The Forge JIT compiler translates hot bytecode functions into native machine code using the Cranelift code generator. It provides the highest performance tier, achieving approximately 11x faster execution than Python on recursive benchmarks like fib(30).

Invocation

forge run program.fg --jit

Architecture

Source -> Lexer -> Parser -> AST -> Compiler -> Bytecode -> JIT -> Native Code
                                                             |
                                                      Cranelift IR
                                                             |
                                                    Machine Code (x86_64/AArch64)

Key source files:

  • src/vm/jit/ir_builder.rs (~276 lines) – Bytecode to Cranelift IR translation
  • src/vm/jit/jit_module.rs (~47 lines) – JIT module management

How It Works

  1. The program is first compiled to bytecode (same as the default VM compilation path).
  2. Functions selected for JIT compilation are translated from bytecode into Cranelift’s intermediate representation (IR).
  3. Cranelift compiles the IR to native machine code for the host architecture.
  4. The native code is loaded into memory and called directly, bypassing the bytecode interpreter.

Cranelift IR Translation

The IR builder walks the bytecode instruction stream and emits Cranelift IR operations:

  • Arithmetic bytecodes (ADD, SUB, MUL, DIV) map to Cranelift iadd, isub, imul, sdiv.
  • Comparison bytecodes map to Cranelift icmp with the appropriate condition.
  • Jump bytecodes map to Cranelift branch and block terminators.
  • Function calls generate Cranelift call instructions.

Jump Offset Encoding

The VM pre-increments the instruction pointer (IP) before applying jump offsets. When translating jumps to Cranelift blocks, the JIT target is calculated as:

target = ip + 1 + sbx

This is a critical detail.

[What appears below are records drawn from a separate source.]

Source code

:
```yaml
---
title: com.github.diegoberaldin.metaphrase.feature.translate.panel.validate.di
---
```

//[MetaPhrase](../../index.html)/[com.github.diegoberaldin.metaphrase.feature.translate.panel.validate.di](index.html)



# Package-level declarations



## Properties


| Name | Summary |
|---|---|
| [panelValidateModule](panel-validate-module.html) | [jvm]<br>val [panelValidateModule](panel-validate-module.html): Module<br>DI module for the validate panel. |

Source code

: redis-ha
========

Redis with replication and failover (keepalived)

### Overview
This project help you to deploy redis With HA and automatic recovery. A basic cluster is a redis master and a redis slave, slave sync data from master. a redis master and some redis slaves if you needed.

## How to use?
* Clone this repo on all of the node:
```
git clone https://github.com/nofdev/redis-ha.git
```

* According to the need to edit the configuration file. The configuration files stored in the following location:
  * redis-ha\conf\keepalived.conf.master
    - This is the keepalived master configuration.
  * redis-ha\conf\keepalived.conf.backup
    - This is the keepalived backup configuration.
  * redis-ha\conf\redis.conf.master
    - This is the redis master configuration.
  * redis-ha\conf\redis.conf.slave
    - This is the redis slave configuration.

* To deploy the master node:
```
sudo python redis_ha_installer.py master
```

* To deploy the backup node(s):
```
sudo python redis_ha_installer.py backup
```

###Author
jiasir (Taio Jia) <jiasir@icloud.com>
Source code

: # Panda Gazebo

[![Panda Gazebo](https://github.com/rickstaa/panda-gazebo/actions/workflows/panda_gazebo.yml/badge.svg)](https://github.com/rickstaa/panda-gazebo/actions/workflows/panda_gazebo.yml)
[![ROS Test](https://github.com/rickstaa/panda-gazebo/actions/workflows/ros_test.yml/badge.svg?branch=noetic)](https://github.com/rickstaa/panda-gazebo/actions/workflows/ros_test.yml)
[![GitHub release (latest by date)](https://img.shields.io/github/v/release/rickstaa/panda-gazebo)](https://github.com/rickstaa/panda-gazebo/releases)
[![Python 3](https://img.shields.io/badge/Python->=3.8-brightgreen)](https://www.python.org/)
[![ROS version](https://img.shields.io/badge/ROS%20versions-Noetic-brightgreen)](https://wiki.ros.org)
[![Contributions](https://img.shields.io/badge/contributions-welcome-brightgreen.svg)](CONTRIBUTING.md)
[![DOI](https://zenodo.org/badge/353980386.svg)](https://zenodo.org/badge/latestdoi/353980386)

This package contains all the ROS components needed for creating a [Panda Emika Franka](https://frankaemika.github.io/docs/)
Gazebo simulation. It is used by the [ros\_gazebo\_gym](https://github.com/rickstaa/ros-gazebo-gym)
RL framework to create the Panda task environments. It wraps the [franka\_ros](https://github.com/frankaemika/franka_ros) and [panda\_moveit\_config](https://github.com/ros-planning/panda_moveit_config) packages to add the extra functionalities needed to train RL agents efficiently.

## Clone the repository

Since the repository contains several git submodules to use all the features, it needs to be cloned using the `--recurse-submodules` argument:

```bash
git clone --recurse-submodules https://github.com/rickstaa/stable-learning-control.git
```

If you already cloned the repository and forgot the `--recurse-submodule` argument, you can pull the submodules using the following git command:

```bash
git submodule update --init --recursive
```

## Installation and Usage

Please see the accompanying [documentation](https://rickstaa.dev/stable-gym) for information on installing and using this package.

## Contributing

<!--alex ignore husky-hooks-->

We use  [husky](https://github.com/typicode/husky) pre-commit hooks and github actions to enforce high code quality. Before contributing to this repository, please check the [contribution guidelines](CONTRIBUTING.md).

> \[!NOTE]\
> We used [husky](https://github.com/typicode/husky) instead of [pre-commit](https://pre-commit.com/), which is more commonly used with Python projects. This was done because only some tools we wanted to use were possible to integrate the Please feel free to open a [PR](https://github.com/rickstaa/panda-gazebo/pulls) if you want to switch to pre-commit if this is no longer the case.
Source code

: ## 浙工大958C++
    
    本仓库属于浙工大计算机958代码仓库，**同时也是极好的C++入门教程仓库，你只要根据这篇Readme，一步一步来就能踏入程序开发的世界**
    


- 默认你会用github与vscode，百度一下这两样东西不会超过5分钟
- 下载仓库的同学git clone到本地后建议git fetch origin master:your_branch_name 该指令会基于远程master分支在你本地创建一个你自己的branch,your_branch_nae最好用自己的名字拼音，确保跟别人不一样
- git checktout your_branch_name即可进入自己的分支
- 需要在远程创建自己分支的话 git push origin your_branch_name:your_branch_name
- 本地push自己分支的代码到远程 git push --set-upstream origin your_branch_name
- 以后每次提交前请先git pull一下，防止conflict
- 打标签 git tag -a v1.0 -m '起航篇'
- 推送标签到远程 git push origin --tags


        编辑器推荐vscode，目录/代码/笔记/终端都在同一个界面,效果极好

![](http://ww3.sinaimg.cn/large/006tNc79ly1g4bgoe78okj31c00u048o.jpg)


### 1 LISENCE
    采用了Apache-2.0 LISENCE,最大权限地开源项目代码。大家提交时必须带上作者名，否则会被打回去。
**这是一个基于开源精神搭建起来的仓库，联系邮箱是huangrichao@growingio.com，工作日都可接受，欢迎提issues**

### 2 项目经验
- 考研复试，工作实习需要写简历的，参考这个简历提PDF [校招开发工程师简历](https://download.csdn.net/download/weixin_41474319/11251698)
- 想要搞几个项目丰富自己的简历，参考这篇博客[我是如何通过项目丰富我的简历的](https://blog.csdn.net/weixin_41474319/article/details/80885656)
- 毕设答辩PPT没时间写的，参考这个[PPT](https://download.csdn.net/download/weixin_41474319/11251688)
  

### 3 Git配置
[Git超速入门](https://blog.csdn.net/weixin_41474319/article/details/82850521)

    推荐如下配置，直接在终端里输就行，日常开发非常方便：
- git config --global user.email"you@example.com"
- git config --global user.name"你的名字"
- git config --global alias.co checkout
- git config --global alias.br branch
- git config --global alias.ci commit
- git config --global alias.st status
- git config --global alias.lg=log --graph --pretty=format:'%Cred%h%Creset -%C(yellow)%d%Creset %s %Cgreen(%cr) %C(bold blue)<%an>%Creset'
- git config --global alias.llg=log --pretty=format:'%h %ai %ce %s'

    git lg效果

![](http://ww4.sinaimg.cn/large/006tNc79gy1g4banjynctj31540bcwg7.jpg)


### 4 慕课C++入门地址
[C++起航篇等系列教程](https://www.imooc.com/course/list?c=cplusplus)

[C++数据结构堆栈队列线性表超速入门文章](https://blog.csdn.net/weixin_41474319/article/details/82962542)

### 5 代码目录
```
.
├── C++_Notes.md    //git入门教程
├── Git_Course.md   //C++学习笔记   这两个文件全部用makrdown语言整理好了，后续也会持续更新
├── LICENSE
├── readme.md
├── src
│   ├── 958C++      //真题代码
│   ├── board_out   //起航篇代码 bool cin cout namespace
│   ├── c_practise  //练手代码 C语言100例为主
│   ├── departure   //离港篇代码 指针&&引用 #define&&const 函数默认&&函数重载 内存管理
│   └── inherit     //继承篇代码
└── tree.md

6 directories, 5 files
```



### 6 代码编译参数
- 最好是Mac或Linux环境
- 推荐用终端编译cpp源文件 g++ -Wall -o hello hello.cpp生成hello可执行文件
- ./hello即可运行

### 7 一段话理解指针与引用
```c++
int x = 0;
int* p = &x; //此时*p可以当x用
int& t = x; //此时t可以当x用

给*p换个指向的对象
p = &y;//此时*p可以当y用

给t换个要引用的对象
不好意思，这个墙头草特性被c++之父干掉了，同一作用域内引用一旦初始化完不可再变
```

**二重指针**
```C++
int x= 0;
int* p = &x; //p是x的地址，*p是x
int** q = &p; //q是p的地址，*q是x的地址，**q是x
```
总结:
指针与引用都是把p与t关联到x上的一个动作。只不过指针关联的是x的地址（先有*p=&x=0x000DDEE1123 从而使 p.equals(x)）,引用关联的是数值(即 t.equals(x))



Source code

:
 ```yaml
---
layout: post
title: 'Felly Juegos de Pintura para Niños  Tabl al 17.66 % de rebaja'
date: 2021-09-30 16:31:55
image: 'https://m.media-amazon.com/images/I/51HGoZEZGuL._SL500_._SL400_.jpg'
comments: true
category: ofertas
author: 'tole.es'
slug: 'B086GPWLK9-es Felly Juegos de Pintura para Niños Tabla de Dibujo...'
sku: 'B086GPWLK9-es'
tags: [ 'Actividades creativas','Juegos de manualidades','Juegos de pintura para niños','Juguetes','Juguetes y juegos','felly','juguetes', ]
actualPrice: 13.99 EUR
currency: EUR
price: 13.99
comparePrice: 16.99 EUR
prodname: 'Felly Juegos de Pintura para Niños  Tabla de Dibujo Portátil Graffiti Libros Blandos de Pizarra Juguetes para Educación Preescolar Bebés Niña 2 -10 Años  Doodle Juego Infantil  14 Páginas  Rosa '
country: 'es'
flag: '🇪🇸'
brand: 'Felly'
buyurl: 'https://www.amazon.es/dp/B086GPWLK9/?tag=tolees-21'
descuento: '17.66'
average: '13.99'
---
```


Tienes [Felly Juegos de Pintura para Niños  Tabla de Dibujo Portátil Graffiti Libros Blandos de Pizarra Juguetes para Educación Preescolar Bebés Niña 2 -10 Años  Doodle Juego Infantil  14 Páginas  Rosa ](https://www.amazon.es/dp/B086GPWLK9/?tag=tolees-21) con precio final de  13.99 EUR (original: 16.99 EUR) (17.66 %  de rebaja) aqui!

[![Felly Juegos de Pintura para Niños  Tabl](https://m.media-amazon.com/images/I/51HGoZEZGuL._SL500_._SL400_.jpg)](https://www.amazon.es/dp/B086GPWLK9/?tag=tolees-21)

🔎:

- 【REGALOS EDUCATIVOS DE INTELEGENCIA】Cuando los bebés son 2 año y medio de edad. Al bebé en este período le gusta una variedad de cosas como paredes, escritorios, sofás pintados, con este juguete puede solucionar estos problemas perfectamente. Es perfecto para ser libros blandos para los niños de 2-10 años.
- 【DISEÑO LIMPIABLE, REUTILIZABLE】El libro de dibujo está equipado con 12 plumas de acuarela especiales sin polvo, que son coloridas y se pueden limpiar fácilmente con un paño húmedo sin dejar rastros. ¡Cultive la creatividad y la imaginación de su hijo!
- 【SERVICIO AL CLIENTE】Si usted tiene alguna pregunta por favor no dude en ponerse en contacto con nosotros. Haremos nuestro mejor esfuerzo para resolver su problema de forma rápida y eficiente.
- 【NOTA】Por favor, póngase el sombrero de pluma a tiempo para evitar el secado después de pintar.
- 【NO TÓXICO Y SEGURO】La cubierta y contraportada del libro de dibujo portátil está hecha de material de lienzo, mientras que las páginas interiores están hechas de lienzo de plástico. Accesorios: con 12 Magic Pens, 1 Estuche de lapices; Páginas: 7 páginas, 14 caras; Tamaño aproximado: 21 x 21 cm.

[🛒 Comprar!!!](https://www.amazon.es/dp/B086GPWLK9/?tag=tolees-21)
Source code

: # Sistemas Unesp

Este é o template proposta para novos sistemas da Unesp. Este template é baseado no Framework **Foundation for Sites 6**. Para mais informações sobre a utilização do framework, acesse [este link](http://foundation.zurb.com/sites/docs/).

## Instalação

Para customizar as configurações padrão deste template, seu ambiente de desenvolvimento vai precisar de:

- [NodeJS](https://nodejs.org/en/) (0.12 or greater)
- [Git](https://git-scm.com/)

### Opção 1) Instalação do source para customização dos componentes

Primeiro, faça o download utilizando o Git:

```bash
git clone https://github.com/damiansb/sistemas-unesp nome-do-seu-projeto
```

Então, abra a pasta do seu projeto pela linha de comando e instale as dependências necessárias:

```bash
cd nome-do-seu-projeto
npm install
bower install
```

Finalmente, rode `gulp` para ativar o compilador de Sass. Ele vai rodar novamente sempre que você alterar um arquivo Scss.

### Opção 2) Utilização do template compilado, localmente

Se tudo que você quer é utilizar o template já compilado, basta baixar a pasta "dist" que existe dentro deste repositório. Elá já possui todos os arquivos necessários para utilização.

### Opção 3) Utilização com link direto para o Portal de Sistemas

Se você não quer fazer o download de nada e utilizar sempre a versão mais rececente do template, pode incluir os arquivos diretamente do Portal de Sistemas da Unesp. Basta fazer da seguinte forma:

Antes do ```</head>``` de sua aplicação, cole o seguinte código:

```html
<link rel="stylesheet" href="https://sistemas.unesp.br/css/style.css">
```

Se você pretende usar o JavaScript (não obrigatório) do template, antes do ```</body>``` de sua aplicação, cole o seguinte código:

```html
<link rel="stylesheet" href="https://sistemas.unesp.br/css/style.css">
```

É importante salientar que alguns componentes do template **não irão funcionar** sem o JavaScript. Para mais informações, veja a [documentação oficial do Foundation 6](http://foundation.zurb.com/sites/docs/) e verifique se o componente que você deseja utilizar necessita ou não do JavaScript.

Using ip + sbx produces incorrect branch targets.

Performance

On fib(30):

EngineTimeRelative
Python 3~330ms1x
Forge interpreter~6,600ms0.05x
Forge VM~660ms0.5x
Forge JIT~30ms11x

The JIT excels at tight numerical loops and recursive functions where the overhead of interpretation dominates.

Supported Features

The JIT supports the most restricted subset:

  • Integer and float arithmetic
  • Function calls and recursion
  • Basic control flow (if/else, loops)
  • Local variables
  • Comparisons and boolean logic

Limitations

  • No string operations
  • No object or array construction
  • No standard library access
  • No closures or higher-order functions
  • No error handling (try/catch, Result)
  • Compilation overhead makes it unsuitable for short-running programs
  • Only beneficial for compute-heavy inner loops

Platform Support

Cranelift supports:

  • x86_64 (macOS, Linux, Windows)
  • AArch64 / ARM64 (macOS Apple Silicon, Linux)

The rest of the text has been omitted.